While every presentation of East End Stories on Film at the Parrish Art Museum in Water Mill offers compelling reasons to see it, last Thursday’s version was particularly rewarding, coming primarily from Genie Henderson and the LTV archive, which dates back to the station’s beginnings in 1984.
Although there are many print documents and archives of the artists who worked and played here over the past century or so, the founding of LTV did as much for the artists as it did for the greater community in preserving a legacy that has only grown more vital and important with the passage of time. Members of the artistic community such as Elaine Benson, Priscilla Bowden, Howard Kanovitz, and Jeffrey Potter hosted shows where artists came on and discussed their lives and work.
Ms. Henderson said the event was the first time the archives had been presented publicly in such a fashion. With 800 shows to choose from, it had to be done on a selective basis and primarily through excerpts.
Connie Fox, who with her husband was one of the first of many artists who saw the value in such an enterprise, was also one of the first to take up a camera and go out and shoot video for the fledgling public access station. One of her early projects was a tour of the 1983 Willem de Kooning retrospective at the Whitney Museum of American Art with Elaine de Kooning. Frazer Dougherty, one of the founders of the station, operated the camera while de Kooning toured the show, “speaking totally extemporaneously about what she remembered. That’s what this video is. Just that, plain and simple.”
De Kooning offered anecdotes about certain paintings, how long they took, who bought them, how her husband titled them, and what influenced them.

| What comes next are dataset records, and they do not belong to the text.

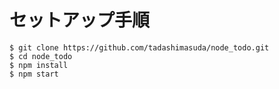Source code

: # セットアップ手順

```
$ git clone https://github.com/tadashimasuda/node_todo.git
$ cd node_todo
$ npm install
$ npm start
```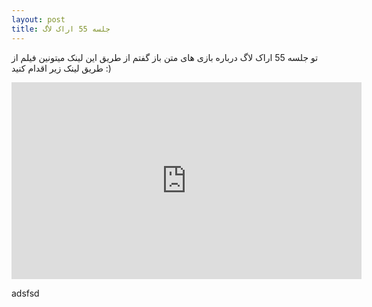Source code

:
```yaml
---
layout: post
title: جلسه 55 اراک لاگ
---
```

تو جلسه 55 اراک لاگ درباره بازی های متن باز گفتم
از طریق این لینک میتونین فیلم از طریق لینک زیر اقدام کنید :)
<iframe width="560" height="315" sandbox="allow-same-origin allow-scripts allow-popups" src="https://peertube.social/videos/embed/e81e06e2-7446-41e5-a99e-c998c327c67a" frameborder="0" allowfullscreen></iframe>

adsfsd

Stopping at “Rosy Fingered Dawn at Louse Point,” she noted that 1963, when it was painted, “was the year that he really moved completely from New York City to East Hampton,” leading to a marked change in the work and a new appreciation for light and color. The paintings began incorporating “huge areas that just express light and much less of a stress on contours. The city paintings were much more congested, with closeness of forms and compacted areas. These paintings were unleashed. It was almost a gesture of light . . . in these sweeping strokes.”
Included in the presentation was a trailer for the film “Castles in the Sand.” Produced by Max Scott and based on Helen Harrison’s book “Hamptons Bohemia,” it has archival footage and recent interviews with artists such as Jameson Ellis, John Alexander, Keith Sonnier, Donald Sultan, and Jane Martin in which they reflect on the meaning of the area’s historic legacy to those working in the present day.
Ms. Harrison is the narrator of the film and introduced the trailer, which she said would be part of a much longer documentary. The clips showed artists such as Ibram Lassaw and Paul Brach speaking about the beach scene at Georgica and Peter Mattheissen recalling that it was once said, “If you dropped a bomb on a cocktail party in Sagaponack, you’d wipe out three-quarters of the American literary establishment.” Taking up the theme of drinking, Bill King said the whole South Fork artistic community, particularly the Abstract Expressionists, “floated on a sea of alcohol.”
These clips were complemented by more footage from the LTV archives and a screening of a 1972 film by Howard Kanovitz that documents his painting of the picture “Hamptons Drive-In.” The work was recently acquired for the Parrish’s permanent collection and is on view in the new museum. The film follows a painstaking process involving photography, stencils, and airbrushes to create the illusion of what has become known as Photorealism. The old Hamptons Drive-In theater is depicted complete with an image of Joel Grey from “Cabaret” on the screen.
The film is by turns serious and whimsical and embodies a free-spiritedness that seems to mark the best inclinations of the artists who were attracted to this area: all of them very serious people who still knew how to have fun.